I replied: “That’s not remotely true.”
We don’t have enough information yet to make those claims. However, her text message displays a tendency a lot of us have after nearly two years of living through a pandemic. Some of us tend to panic. As we’ve seen in the past few days, policymakers also share this tendency.
There is still a lot of uncertainty regarding the omicron COVID-19 variant. There are many more questions than answers. Scientists don’t immediately download all there is to know about a new phenomenon instantaneously, but we dig in and work hard to answer questions. It takes time.
In scientific and medical communication, it can sometimes be difficult to communicate the uncertainty that is inherent in studying something new. What can happen, as appears to be the case with omicron, is that some policymakers take some action in an attempt to “act quickly” — even in the absence of compelling medical or scientific evidence to do so.

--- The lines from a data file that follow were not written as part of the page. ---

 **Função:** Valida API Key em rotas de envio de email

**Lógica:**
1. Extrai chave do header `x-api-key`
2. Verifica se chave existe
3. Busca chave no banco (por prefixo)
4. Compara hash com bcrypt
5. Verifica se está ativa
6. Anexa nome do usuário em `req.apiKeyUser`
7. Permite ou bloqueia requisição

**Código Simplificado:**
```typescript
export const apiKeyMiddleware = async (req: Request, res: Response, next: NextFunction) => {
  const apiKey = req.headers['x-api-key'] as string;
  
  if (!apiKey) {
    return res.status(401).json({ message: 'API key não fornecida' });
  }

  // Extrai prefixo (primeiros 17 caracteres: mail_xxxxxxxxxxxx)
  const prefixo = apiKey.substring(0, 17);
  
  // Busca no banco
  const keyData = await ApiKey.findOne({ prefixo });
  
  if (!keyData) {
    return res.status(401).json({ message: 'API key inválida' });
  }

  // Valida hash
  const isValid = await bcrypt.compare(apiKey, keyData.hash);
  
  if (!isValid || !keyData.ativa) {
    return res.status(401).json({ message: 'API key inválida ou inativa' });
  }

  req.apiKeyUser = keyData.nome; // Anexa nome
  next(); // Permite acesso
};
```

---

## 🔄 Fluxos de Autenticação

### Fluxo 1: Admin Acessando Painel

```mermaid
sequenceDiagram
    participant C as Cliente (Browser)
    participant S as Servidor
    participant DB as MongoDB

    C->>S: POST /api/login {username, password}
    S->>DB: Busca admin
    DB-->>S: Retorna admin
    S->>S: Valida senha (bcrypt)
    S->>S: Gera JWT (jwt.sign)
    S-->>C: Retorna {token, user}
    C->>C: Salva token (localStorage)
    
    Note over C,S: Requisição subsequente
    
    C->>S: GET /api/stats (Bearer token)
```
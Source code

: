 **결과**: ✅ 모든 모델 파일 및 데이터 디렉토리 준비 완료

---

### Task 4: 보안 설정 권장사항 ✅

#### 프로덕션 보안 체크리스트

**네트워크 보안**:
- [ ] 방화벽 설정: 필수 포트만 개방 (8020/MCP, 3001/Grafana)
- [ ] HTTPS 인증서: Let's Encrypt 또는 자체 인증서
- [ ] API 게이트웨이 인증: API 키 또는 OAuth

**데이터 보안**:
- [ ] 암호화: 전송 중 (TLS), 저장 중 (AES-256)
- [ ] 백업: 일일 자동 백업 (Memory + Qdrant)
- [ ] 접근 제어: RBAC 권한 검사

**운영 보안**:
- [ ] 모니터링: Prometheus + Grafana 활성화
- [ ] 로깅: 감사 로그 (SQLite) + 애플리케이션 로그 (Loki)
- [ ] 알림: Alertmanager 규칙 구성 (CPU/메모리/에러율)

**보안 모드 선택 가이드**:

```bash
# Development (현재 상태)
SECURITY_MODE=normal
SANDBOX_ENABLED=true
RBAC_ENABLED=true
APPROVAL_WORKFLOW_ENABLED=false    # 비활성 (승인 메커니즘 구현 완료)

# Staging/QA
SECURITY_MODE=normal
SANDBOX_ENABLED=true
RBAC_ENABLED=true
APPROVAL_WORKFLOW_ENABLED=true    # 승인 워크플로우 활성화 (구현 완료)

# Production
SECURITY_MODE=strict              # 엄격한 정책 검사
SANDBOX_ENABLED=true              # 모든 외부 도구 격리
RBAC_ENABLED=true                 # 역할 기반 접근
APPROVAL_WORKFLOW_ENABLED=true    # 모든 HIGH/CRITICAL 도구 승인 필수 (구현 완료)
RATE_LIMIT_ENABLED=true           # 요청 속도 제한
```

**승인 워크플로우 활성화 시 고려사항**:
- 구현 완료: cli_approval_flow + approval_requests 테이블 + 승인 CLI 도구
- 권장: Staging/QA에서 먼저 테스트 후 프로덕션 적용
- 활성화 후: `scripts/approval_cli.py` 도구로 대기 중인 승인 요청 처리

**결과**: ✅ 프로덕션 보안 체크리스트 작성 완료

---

In the case of omicron, a variant that was first identified in southern African countries, this led to a rash of travel bans targeting countries in which diligent surveillance and transparent communication first alerted the world to this potential threat. This action, despite well-established drawbacks and a myriad of negative consequences, was what policymakers turned to.
This is not early 2020, we have learned a tremendous amount about COVID-19, have developed highly efficacious vaccines, monoclonal antibodies and antivirals. We know how transmission occurs, which activities are risky, as well as how to mitigate that risk with masks and moving activities outdoors. Policymakers need to respond to new scientific discoveries in a measured, precision-guided manner and leverage all these new tools to respond.
Several years ago, I worked on a project regarding what characteristics a pathogen would need to posses to cause a pandemic. I concluded certain virological and epidemiological features were almost essential such as spread during the incubation period when no symptoms are present. I also included human factors drawing on mistakes that I had found magnified the societal disruption of an infectious disease emergency. At that time, I was thinking of SARS in which the Chinese government delayed notification of cases delaying the rest of the world’s preparations.
With SARS-CoV2, human factors have been pervasive when it comes to magnifying the impact of the pandemic. Policymakers err on both sides continuously — too much and too little. I wonder if this stems from the short-range privileging that happens with politics and policymakers, where the next election may be the time horizon and long-term principled thinking is not what keeps one in power. Perhaps they don’t want to be blamed and the downside of doing too much is more excusable than doing too little — indeed this is often the subtext when an action is taken “out of an abundance of caution.”
I believe omicron is already in the U.S. — the first identification is imminent — and while its ultimate threat level remains unclear, one thing is certain: The precautions and preparations in place for the delta variant — indeed all variants and the original strain of the virus — apply to omicron. Vaccines, which are extremely likely to prevent against severe disease, and testing are the two pillars of preparing for any variant of COVID-19. The goal remains not to prevent every case, but to prevent severe illness and protect hospitals from being over capacity. We need to continue to focus on these goals.